Lynch, founder of software company Autonomy, submitted himself for arrest in London on Wednesday after US authorities requested his extradition to stand trial for securities fraud, wire fraud and conspiracy in relation to the £8.4bn sale of Autonomy to Hewlett Packard (HP) in 2011.

Read more: Mike Lynch arrest: Autonomy CEO submits himself for arrest in US extradition case

He was forced to pay £10m for bail and was banned from leaving the country by judge Emma Arbuthnot.

Lynch is also awaiting the outcome of a separate civil fraud trial in the UK, in which HP sued him and ex-Autonomy finance chief Sushovan Hussain for $5.1bn (£3.96bn) for allegedly falsely inflating Autonomy’s revenue prior to the 2011 sale.

Writing in the Mail on Sunday, Davis chastised the UK’s extradition treaty with the US that forces British authorities to extradite citizens to America if there is “reasonable suspicion” of wrongdoing.

The Tory MP said if Lynch was sent to the US to face trial it would “cripple the City and Britain’s ability to determine its own future”.

He said: “We are now looking at the bizarre prospect that a UK citizen could be tried and potentially acquitted by an English judge, where the burden of proof against him is lower, but find himself in a US prison facing a charge where the burden is higher, before the UK case has even been decided.
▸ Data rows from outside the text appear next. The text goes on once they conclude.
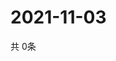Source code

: # 2021-11-03
  共 0条

  <!-- BEGIN -->
  <!-- 最后更新时间Wed Nov 03 2021 02:19:07 GMT+0000 (Coordinated Universal Time) -->
  
  <!-- END -->
  
  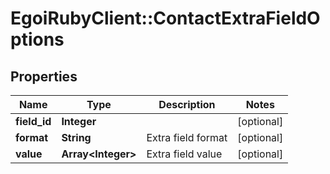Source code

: # EgoiRubyClient::ContactExtraFieldOptions

## Properties
Name | Type | Description | Notes
------------ | ------------- | ------------- | -------------
**field_id** | **Integer** |  | [optional] 
**format** | **String** | Extra field format | [optional] 
**value** | **Array&lt;Integer&gt;** | Extra field value | [optional] 


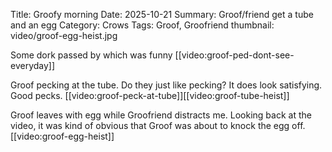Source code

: Title: Groofy morning
Date: 2025-10-21
Summary: Groof/friend get a tube and an egg
Category: Crows
Tags: Groof, Groofriend
thumbnail: video/groof-egg-heist.jpg

Some dork passed by which was funny
[[video:groof-ped-dont-see-everyday]]


Groof pecking at the tube. Do they just like pecking? It does look satisfying. Good pecks.
[[video:groof-peck-at-tube]][[video:groof-tube-heist]]


Groof leaves with egg while Groofriend distracts me.
Looking back at the video, it was kind of obvious that Groof was about
to knock the egg off.
[[video:groof-egg-heist]]

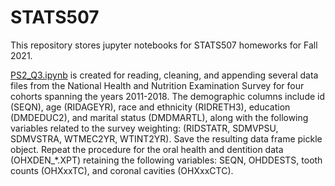 # STATS507

This repository stores jupyter notebooks for STATS507 homeworks for Fall 2021.

[PS2_Q3.ipynb](STATS507/PS2_Q3.ipynb) is created for reading, cleaning, and appending several data files from the National Health and Nutrition Examination Survey for four cohorts spanning the years 2011-2018.
The demographic columns include id (SEQN), age (RIDAGEYR), race and ethnicity (RIDRETH3), education (DMDEDUC2), and marital status (DMDMARTL), along with the following variables related to the survey weighting: (RIDSTATR, SDMVPSU, SDMVSTRA, WTMEC2YR, WTINT2YR). Save the resulting data frame pickle object.
Repeat the procedure for the oral health and dentition data (OHXDEN_*.XPT) retaining the following variables: SEQN, OHDDESTS, tooth counts (OHXxxTC), and coronal cavities (OHXxxCTC).


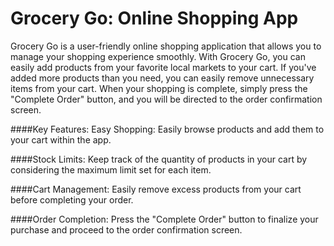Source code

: # Grocery Go: Online Shopping App
Grocery Go is a user-friendly online shopping application that allows you to manage your shopping experience smoothly. With Grocery Go, you can easily add products from your favorite local markets to your cart. If you've added more products than you need, you can easily remove unnecessary items from your cart. When your shopping is complete, simply press the "Complete Order" button, and you will be directed to the order confirmation screen.

####Key Features:
Easy Shopping: Easily browse products and add them to your cart within the app.

####Stock Limits: Keep track of the quantity of products in your cart by considering the maximum limit set for each item.

####Cart Management: Easily remove excess products from your cart before completing your order.

####Order Completion: Press the "Complete Order" button to finalize your purchase and proceed to the order confirmation screen.
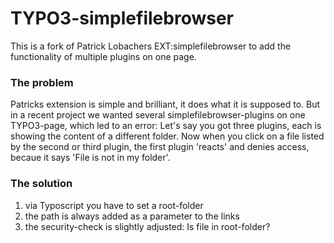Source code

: TYPO3-simplefilebrowser
=======================

This is a fork of Patrick Lobachers EXT:simplefilebrowser to add the functionality of multiple plugins on one page.

### The problem

Patricks extension is simple and brilliant, it does what it is supposed to. But in a recent project we wanted several simplefilebrowser-plugins on one TYPO3-page, which led to an error: Let's say you got three plugins, each is showing the content of a different folder. Now when you click on a file listed by the second or third plugin, the first plugin 'reacts' and denies access, becaue it says 'File is not in my folder'.

### The solution

1. via Typoscript you have to set a root-folder
2. the path is always added as a parameter to the links
3. the security-check is slightly adjusted: Is file in root-folder?

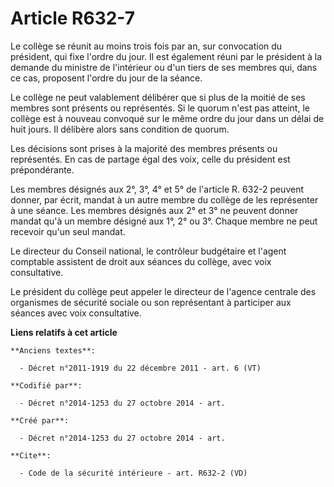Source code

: # Article R632-7

Le collège se réunit au moins trois fois par an, sur convocation du président, qui fixe l'ordre du jour. Il est également
réuni par le président à la demande du ministre de l'intérieur ou d'un tiers de ses membres qui, dans ce cas, proposent
l'ordre du jour de la séance. 

Le collège ne peut valablement délibérer que si plus de la moitié de ses membres sont présents ou représentés. Si le quorum
n'est pas atteint, le collège est à nouveau convoqué sur le même ordre du jour dans un délai de huit jours. Il délibère alors
sans condition de quorum. 

Les décisions sont prises à la majorité des membres présents ou représentés. En cas de partage égal des voix, celle du
président est prépondérante. 

Les membres désignés aux 2°, 3°, 4° et 5° de l'article R. 632-2 peuvent donner, par écrit, mandat à un autre membre du
collège de les représenter à une séance. Les membres désignés aux 2° et 3° ne peuvent donner mandat qu'à un membre désigné
aux 1°, 2° ou 3°. Chaque membre ne peut recevoir qu'un seul mandat. 

Le directeur du Conseil national, le contrôleur budgétaire et l'agent comptable assistent de droit aux séances du collège,
avec voix consultative. 

Le président du collège peut appeler le directeur de l'agence centrale des organismes de sécurité sociale ou son représentant
à participer aux séances avec voix consultative.

**Liens relatifs à cet article**

	**Anciens textes**:

	  - Décret n°2011-1919 du 22 décembre 2011 - art. 6 (VT)

	**Codifié par**:

	  - Décret n°2014-1253 du 27 octobre 2014 - art.

	**Créé par**:

	  - Décret n°2014-1253 du 27 octobre 2014 - art.

	**Cite**:

	  - Code de la sécurité intérieure - art. R632-2 (VD)
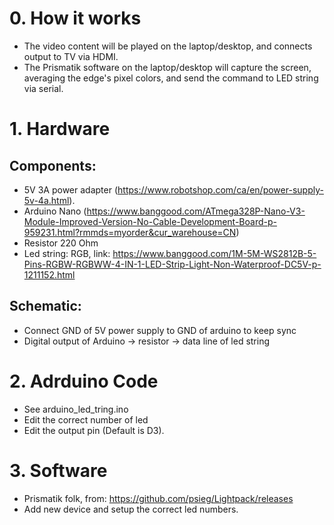 # 0. How it works
- The video content will be played on the laptop/desktop, and connects output to TV via HDMI.
- The Prismatik software on the laptop/desktop will capture the screen, averaging the edge's pixel colors, and send the command to LED string via serial.

# 1. Hardware
## Components:
- 5V 3A power adapter (https://www.robotshop.com/ca/en/power-supply-5v-4a.html).
- Arduino Nano (https://www.banggood.com/ATmega328P-Nano-V3-Module-Improved-Version-No-Cable-Development-Board-p-959231.html?rmmds=myorder&cur_warehouse=CN)
- Resistor 220 Ohm 
- Led string: RGB, link: https://www.banggood.com/1M-5M-WS2812B-5-Pins-RGBW-RGBWW-4-IN-1-LED-Strip-Light-Non-Waterproof-DC5V-p-1211152.html

## Schematic:
- Connect GND of 5V power supply to GND of arduino to keep sync
- Digital output of Arduino -> resistor -> data line of led string

# 2. Adrduino Code
- See arduino_led_tring.ino
- Edit the correct number of led
- Edit the output pin (Default is D3).

# 3. Software 
- Prismatik folk, from: https://github.com/psieg/Lightpack/releases
- Add new device and setup the correct led numbers.
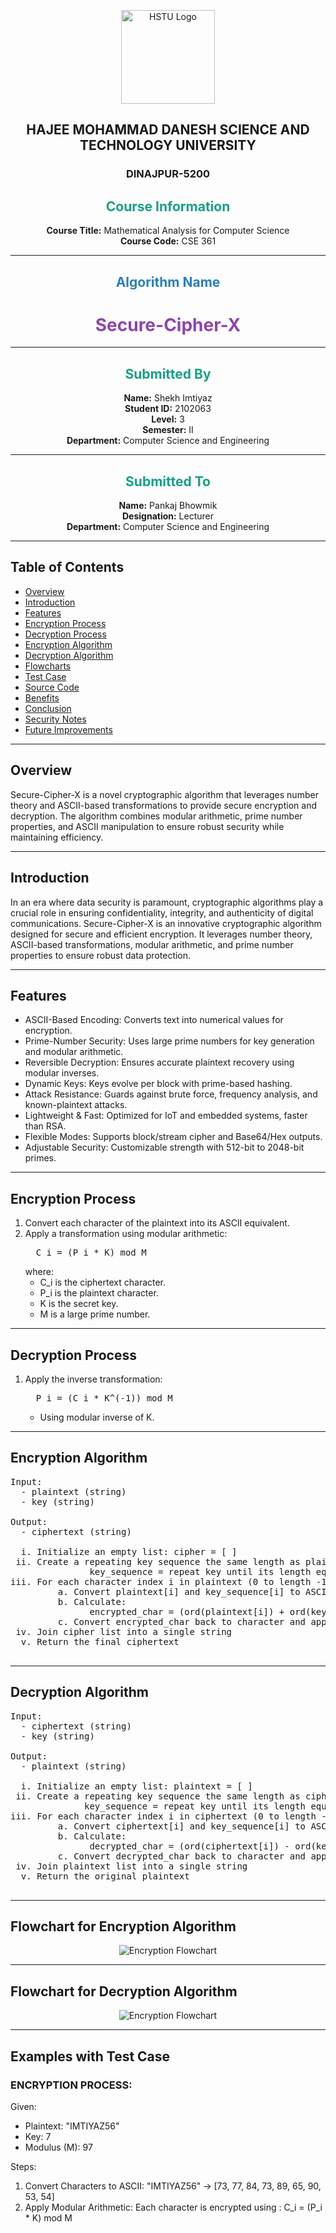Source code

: <p align="center">
<img src="./HSTU_Logo.png" alt="HSTU Logo" width="150">
</p>
<h2 align="center"><strong>HAJEE MOHAMMAD DANESH SCIENCE AND TECHNOLOGY UNIVERSITY</strong></h2>
<h3 align="center">DINAJPUR-5200</h3>


<h2 align="center" style="color:#16a085;"><strong> Course Information</strong></h2>

<p align="center">
  <strong>Course Title:</strong> Mathematical Analysis for Computer Science  
  <br>
  <strong>Course Code:</strong> CSE 361
</p>

---

<h2 align="center" style="color:#2980b9;"><strong> Algorithm Name</strong></h2>

<h1 align="center" style="color:#8e44ad;"><strong> Secure-Cipher-X </strong></h1>

---

<h2 align="center" style="color:#16a085;"><strong> Submitted By</strong></h2>

<p align="center">
  <strong>Name:</strong> Shekh Imtiyaz  
  <br>
  <strong>Student ID:</strong> 2102063  
  <br>
  <strong>Level:</strong> 3  
  <br>
  <strong>Semester:</strong> II  
  <br>
  <strong>Department:</strong> Computer Science and Engineering  
</p>

---
<h2 align="center" style="color:#16a085;"><strong> Submitted To</strong></h2>

<p align="center">
  <strong>Name:</strong> Pankaj Bhowmik  
  <br>
  <strong>Designation:</strong> Lecturer  
  <br>
  <strong>Department:</strong> Computer Science and Engineering  
</p>


---
##  Table of Contents

- [Overview](#-overview)
- [Introduction](#-introduction)
- [Features](#-features)
- [Encryption Process](#-encryption-process)
- [Decryption Process](#-decryption-process)
- [Encryption Algorithm](#-encryption-algorithm)
- [Decryption Algorithm](#-decryption-algorithm)
- [Flowcharts](#-flowchart)
- [Test Case](#-test-case)
- [Source Code](#-source-code)
- [Benefits](#-benefits)
- [Conclusion](#-conclusion)
- [Security Notes](#-security-notes)
- [Future Improvements](#-future-improvements)

---

##  Overview

Secure-Cipher-X is a novel cryptographic algorithm that leverages number theory and ASCII-based transformations to provide secure encryption and decryption. The algorithm combines modular arithmetic, prime number 
properties, and ASCII manipulation to ensure robust security while maintaining efficiency. 

---

##  Introduction

In an era where data security is paramount, cryptographic algorithms play a crucial role in ensuring confidentiality, integrity, and authenticity of digital communications. Secure-Cipher-X is an innovative
cryptographic algorithm designed for secure and efficient encryption. It leverages number theory, ASCII-based transformations, modular arithmetic, and prime number properties to ensure robust data protection. 

---

##  Features

-  ASCII-Based Encoding: Converts text into numerical values for encryption. 
-  Prime-Number Security: Uses large prime numbers for key generation and modular arithmetic. 
-  Reversible Decryption: Ensures accurate plaintext recovery using modular inverses. 
-  Dynamic Keys: Keys evolve per block with prime-based hashing. 
-  Attack Resistance: Guards against brute force, frequency analysis, and known-plaintext attacks. 
-  Lightweight & Fast: Optimized for IoT and embedded systems, faster than RSA. 
-  Flexible Modes: Supports block/stream cipher and Base64/Hex outputs. 
-  Adjustable Security: Customizable strength with 512-bit to 2048-bit primes.

---

##  Encryption Process

1. Convert each character of the plaintext into its ASCII equivalent. 
2. Apply a transformation using modular arithmetic: 
   <pre>  C_i = (P_i * K) mod M 
   </pre>
    where:
     - C_i is the ciphertext character. 
     - P_i is the plaintext character. 
     - K is the secret key. 
     - M is a large prime number.
  
---

##  Decryption Process

1. Apply the inverse transformation: 
   <pre>  P_i = (C_i * K^(-1)) mod M </pre>
     - Using modular inverse of K.

---

##  Encryption Algorithm
<pre>
Input: 
  - plaintext (string) 
  - key (string)
    
Output: 
  - ciphertext (string) 
 
  i. Initialize an empty list: cipher = [ ] 
 ii. Create a repeating key sequence the same length as plaintext: 
               key_sequence = repeat key until its length equals length of plaintext 
iii. For each character index i in plaintext (0 to length -1): 
         a. Convert plaintext[i] and key_sequence[i] to ASCII values 
         b. Calculate: 
               encrypted_char = (ord(plaintext[i]) + ord(key_sequence[i]) + i) mod 256 
         c. Convert encrypted_char back to character and append to cipher list 
 iv. Join cipher list into a single string 
  v. Return the final ciphertext 

</pre>
---

##  Decryption Algorithm
<pre>
Input: 
  - ciphertext (string) 
  - key (string) 

Output: 
  - plaintext (string) 
 
  i. Initialize an empty list: plaintext = [ ] 
 ii. Create a repeating key sequence the same length as ciphertext:   
              key_sequence = repeat key until its length equals length of ciphertext 
iii. For each character index i in ciphertext (0 to length -1): 
         a. Convert ciphertext[i] and key_sequence[i] to ASCII values 
         b. Calculate: 
               decrypted_char = (ord(ciphertext[i]) - ord(key_sequence[i]) - i) mod 256 
         c. Convert decrypted_char back to character and append to plaintext list 
 iv. Join plaintext list into a single string 
  v. Return the original plaintext 

</pre>

---

##  Flowchart for Encryption Algorithm
<p align="center">
<img src="./Encryption Flowchart.png" alt="Encryption Flowchart">
</p>

---

##  Flowchart for Decryption Algorithm
<p align="center">
<img src="./Decryption Flowchart.png" alt="Encryption Flowchart">
</p>



---

##  Examples with Test Case 
### ENCRYPTION PROCESS:
  Given: 
   - Plaintext: "IMTIYAZ56" 
   - Key: 7 
   - Modulus (M): 97 
  
Steps: 
1. Convert Characters to ASCII: 
     "IMTIYAZ56" → [73, 77, 84, 73, 89, 65, 90, 53, 54] 
2. Apply Modular Arithmetic: 
     Each character is encrypted using : C_i = (P_i * K) mod M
“Why would we give the US justice system priority over our own?

“Should Dr Lynch be extradited and denied bail, as most foreign suspects are, he will face appalling conditions that are much worse than anything found in the UK.”

Read more: Government urged to delay US extradition of Autonomy founder Mike Lynch

Britain’s extradition treaty with the US was negotiated in 2003 and came into force in 2007.

Davis said the treaty was lopsided and unfair as there needs to be “probable cause” for the US to extradite its citizens to the UK, but just “reasonable suspicion” for Britain to be forced to extradite its citizens in the other direction.